* **Exercise**
Each line in the data holding "order" should be listed.

* **Data extracts**
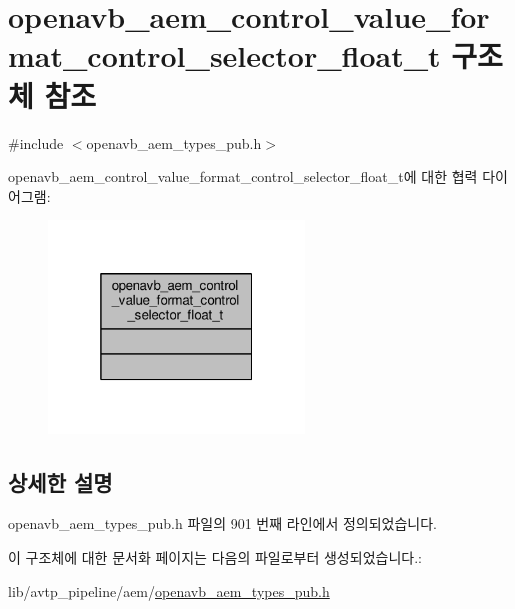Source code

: \hypertarget{structopenavb__aem__control__value__format__control__selector__float__t}{}\section{openavb\+\_\+aem\+\_\+control\+\_\+value\+\_\+format\+\_\+control\+\_\+selector\+\_\+float\+\_\+t 구조체 참조}
\label{structopenavb__aem__control__value__format__control__selector__float__t}


{\ttfamily \#include $<$openavb\+\_\+aem\+\_\+types\+\_\+pub.\+h$>$}



openavb\+\_\+aem\+\_\+control\+\_\+value\+\_\+format\+\_\+control\+\_\+selector\+\_\+float\+\_\+t에 대한 협력 다이어그램\+:
\nopagebreak
\begin{figure}[H]
\begin{center}
\leavevmode
\includegraphics[width=193pt]{structopenavb__aem__control__value__format__control__selector__float__t__coll__graph}
\end{center}
\end{figure}


\subsection{상세한 설명}


openavb\+\_\+aem\+\_\+types\+\_\+pub.\+h 파일의 901 번째 라인에서 정의되었습니다.



이 구조체에 대한 문서화 페이지는 다음의 파일로부터 생성되었습니다.\+:\begin{DoxyCompactItemize}
\item 
lib/avtp\+\_\+pipeline/aem/\hyperlink{openavb__aem__types__pub_8h}{openavb\+\_\+aem\+\_\+types\+\_\+pub.\+h}\end{DoxyCompactItemize}
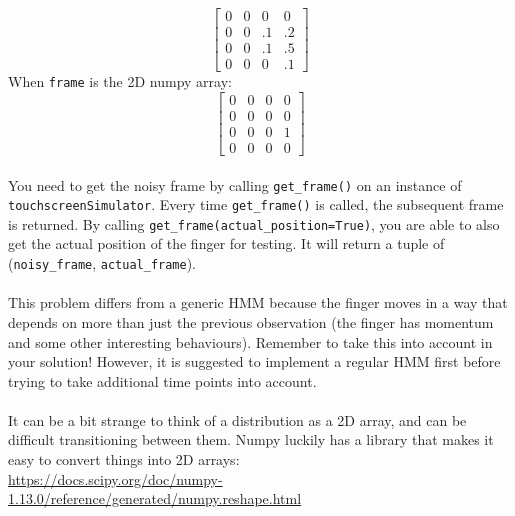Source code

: \documentclass{article}
\begin{document}
    $$
    \begin{bmatrix}
        0 & 0 & 0 & 0 \\
        0 & 0 & .1 & .2 \\
        0 & 0 & .1 & .5 \\
        0 & 0 & 0 & .1
    \end{bmatrix}
    $$
    When \texttt{frame} is the 2D numpy array:
    $$
    \begin{bmatrix}
        0 & 0 & 0 & 0 \\
        0 & 0 & 0 & 0 \\
        0 & 0 & 0 & 1 \\
        0 & 0 & 0 & 0
    \end{bmatrix}
    $$
    \\
    You need to get the noisy frame by calling \texttt{get\_frame()} on an instance of \texttt{touchscreenSimulator}. Every time \texttt{get\_frame()} is called, the subsequent frame is returned. By calling \texttt{get\_frame(actual\_position=True)}, you are able to also get the actual position of the finger for testing. It will return a tuple of (\texttt{noisy\_frame}, \texttt{actual\_frame}).\\\\
    This problem differs from a generic HMM because the finger moves in a way that depends on more than just the previous observation (the finger has momentum and some other interesting behaviours). Remember to take this into account in your solution! However, it is suggested to implement a regular HMM first before trying to take additional time points into account.\\\\
    It can be a bit strange to think of a distribution as a 2D array, and can be difficult transitioning between
    them. Numpy luckily has a library that makes it easy to convert things into 2D arrays:\\
    \url{https://docs.scipy.org/doc/numpy-1.13.0/reference/generated/numpy.reshape.html}
\end{document}
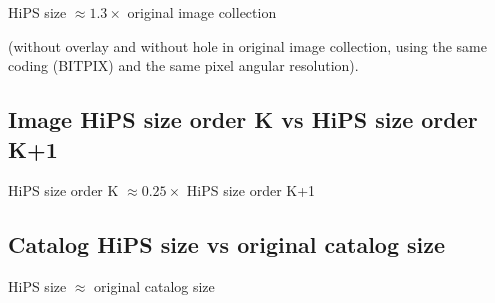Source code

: \documentclass[11pt,a4paper]{ivoa}
\begin{document}
HiPS size $\approx 1.3 \times$ original image collection

(without overlay and without hole in original image collection, using the same coding (BITPIX) and the same pixel angular resolution).

\subsection{Image HiPS size order K vs HiPS size order K+1}

HiPS size order K $\approx 0.25 \times$ HiPS size order K+1

\subsection{Catalog HiPS size vs original catalog size}

HiPS size $\approx$ original catalog size
\end{document}
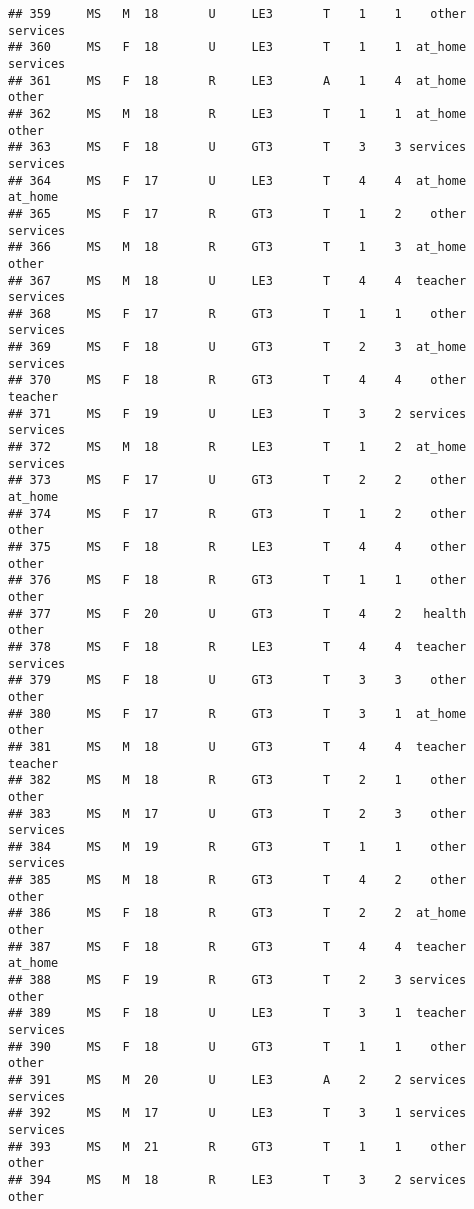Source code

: \documentclass[
]{article}
\begin{document}
\begin{verbatim}
## 359     MS   M  18       U     LE3       T    1    1    other services
## 360     MS   F  18       U     LE3       T    1    1  at_home services
## 361     MS   F  18       R     LE3       A    1    4  at_home    other
## 362     MS   M  18       R     LE3       T    1    1  at_home    other
## 363     MS   F  18       U     GT3       T    3    3 services services
## 364     MS   F  17       U     LE3       T    4    4  at_home  at_home
## 365     MS   F  17       R     GT3       T    1    2    other services
## 366     MS   M  18       R     GT3       T    1    3  at_home    other
## 367     MS   M  18       U     LE3       T    4    4  teacher services
## 368     MS   F  17       R     GT3       T    1    1    other services
## 369     MS   F  18       U     GT3       T    2    3  at_home services
## 370     MS   F  18       R     GT3       T    4    4    other  teacher
## 371     MS   F  19       U     LE3       T    3    2 services services
## 372     MS   M  18       R     LE3       T    1    2  at_home services
## 373     MS   F  17       U     GT3       T    2    2    other  at_home
## 374     MS   F  17       R     GT3       T    1    2    other    other
## 375     MS   F  18       R     LE3       T    4    4    other    other
## 376     MS   F  18       R     GT3       T    1    1    other    other
## 377     MS   F  20       U     GT3       T    4    2   health    other
## 378     MS   F  18       R     LE3       T    4    4  teacher services
## 379     MS   F  18       U     GT3       T    3    3    other    other
## 380     MS   F  17       R     GT3       T    3    1  at_home    other
## 381     MS   M  18       U     GT3       T    4    4  teacher  teacher
## 382     MS   M  18       R     GT3       T    2    1    other    other
## 383     MS   M  17       U     GT3       T    2    3    other services
## 384     MS   M  19       R     GT3       T    1    1    other services
## 385     MS   M  18       R     GT3       T    4    2    other    other
## 386     MS   F  18       R     GT3       T    2    2  at_home    other
## 387     MS   F  18       R     GT3       T    4    4  teacher  at_home
## 388     MS   F  19       R     GT3       T    2    3 services    other
## 389     MS   F  18       U     LE3       T    3    1  teacher services
## 390     MS   F  18       U     GT3       T    1    1    other    other
## 391     MS   M  20       U     LE3       A    2    2 services services
## 392     MS   M  17       U     LE3       T    3    1 services services
## 393     MS   M  21       R     GT3       T    1    1    other    other
## 394     MS   M  18       R     LE3       T    3    2 services    other

\end{verbatim}
\end{document}
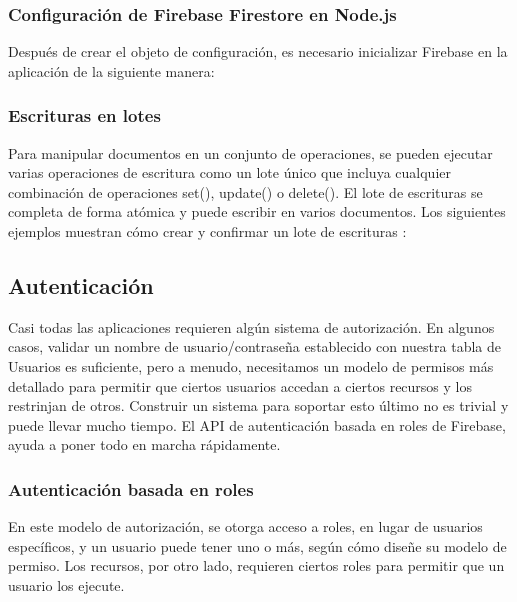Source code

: \newpage
\subsubsection{Configuración de Firebase Firestore en Node.js}
Después de crear el objeto de configuración, es necesario inicializar Firebase en la aplicación de la siguiente manera:
\vspace{0.8cm}



\subsubsection{Escrituras en lotes}
Para manipular documentos en un conjunto de operaciones, se pueden ejecutar varias operaciones de escritura como un lote único que incluya cualquier combinación de operaciones set(), update() o delete(). El lote de escrituras se completa de forma atómica y puede escribir en varios documentos. Los siguientes ejemplos muestran cómo crear y confirmar un lote de escrituras \cite{transactions}:
\vspace{0.8cm}




\subsection{Autenticación}
Casi todas las aplicaciones requieren algún sistema de autorización. En algunos casos, validar un nombre de usuario/contraseña establecido con nuestra tabla de Usuarios es suficiente, pero a menudo, necesitamos un modelo de permisos más detallado para permitir que ciertos usuarios accedan a ciertos recursos y los restrinjan de otros. Construir un sistema para soportar esto último no es trivial y puede llevar mucho tiempo. El API de autenticación basada en roles de Firebase, ayuda a poner todo en marcha rápidamente.

\subsubsection{Autenticación basada en roles}
En este modelo de autorización, se otorga acceso a roles, en lugar de usuarios específicos, y un usuario puede tener uno o más, según cómo diseñe su modelo de permiso. Los recursos, por otro lado, requieren ciertos roles para permitir que un usuario los ejecute.
\vspace{0.8cm}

* **Output of the exercise**
\subsection{Image HiPS size order K vs HiPS size order K+1}
HiPS size order K $\approx 0.25 \times$ HiPS size order K+1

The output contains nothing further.